Again, I am familiar with that page, and believe to be familiar with these statistics. Either I am blind or there isn’t that much detail in it as the two of you claim.

So, help a blind man? What is the 1% income threshold and where is it in these statistics?

If you don’t like the brackets in the statistics you see, look at others. I’ve been able to find the 99.7% percentile in @Guillaume_GVA’s link above within five minutes.

And then, the canton I live in groups people into 150-250, 250-500, 500-1mln and 1mln+ brackets. So if you don’t find it in the ESTV data, look at your local situation.
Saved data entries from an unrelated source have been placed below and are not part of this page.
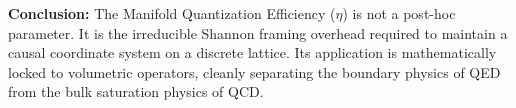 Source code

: \textbf{Conclusion:} The Manifold Quantization Efficiency ($\eta$) is not a post-hoc parameter. It is the irreducible Shannon framing overhead required to maintain a causal coordinate system on a discrete lattice. Its application is mathematically locked to volumetric operators, cleanly separating the boundary physics of QED from the bulk saturation physics of QCD. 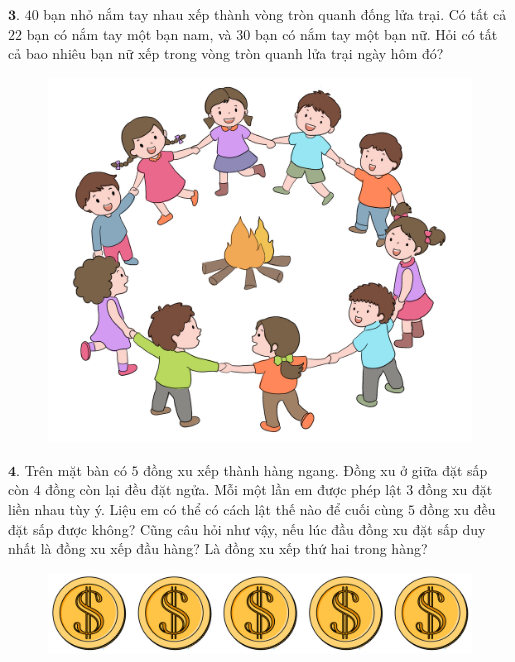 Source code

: \begin{multicols}{2}
\begin{figure}[H]
		\vspace*{-15pt}
	\end{figure}
	$\pmb{3.}$ $40$ bạn nhỏ nắm tay nhau xếp thành vòng tròn quanh đống lửa trại. Có tất cả $22$ bạn có nắm tay một bạn nam, và $30$ bạn có nắm tay một bạn nữ. Hỏi có tất cả bao nhiêu bạn nữ xếp trong vòng tròn quanh lửa trại ngày hôm đó?
	\begin{figure}[H]
		\centering
		\vspace*{-10pt}
		\captionsetup{labelformat= empty, justification=centering}
		\includegraphics[width=0.9\linewidth]{Pi12_Bai3}
		\vspace*{-10pt}
	\end{figure}
	$\pmb{4.}$ Trên mặt bàn có $5$ đồng xu xếp thành hàng ngang. Đồng xu ở giữa đặt sấp còn $4$ đồng còn lại đều đặt ngửa. Mỗi một lần em được phép lật $3$ đồng xu đặt liền nhau tùy ý. Liệu em có thể có cách lật thế nào để cuối cùng $5$ đồng xu đều đặt sấp được không?
	\vskip 0.1cm
	Cũng câu hỏi như vậy, nếu lúc đầu đồng xu đặt sấp duy nhất là đồng xu xếp đầu hàng? Là đồng xu xếp thứ hai trong hàng?
	\begin{figure}[H]
		\centering
		\vspace*{-5pt}
		\captionsetup{labelformat= empty, justification=centering}
		\includegraphics[width=1\linewidth]{Pi12_Bai4}
		\vspace*{-20pt}

\end{figure}
\end{multicols}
It’s probably more relevant to you personally; filtering out the outliers in ZH/ZG/SZ/etc that do not affect your personal living situation. (If you do live there, those cantonal tax admins also have detailed statistics available.) etc etc.

AHV did an analysis on request of NZZ, so for the first time we have the actual percentile data (for 2021) based on all employees in Switzerland (analysis excludes self-employed people):

Income percentiles

99.99 is not precisely published, but there were exactly 535 people earning more than CHF 3 Million.

Income is the AHV income, which is basically the gross income including everything at the time of the payout.


Wow, didn’t expect the median salary to be so low. I guess this is also partly due to part-time jobs?

Yes! Good you ask, because this is important: This is the raw income data, so on the low end there are many part-time earners. All official statistics consider and correct this impact, which is why your initial post with BFS data shows a much higher median.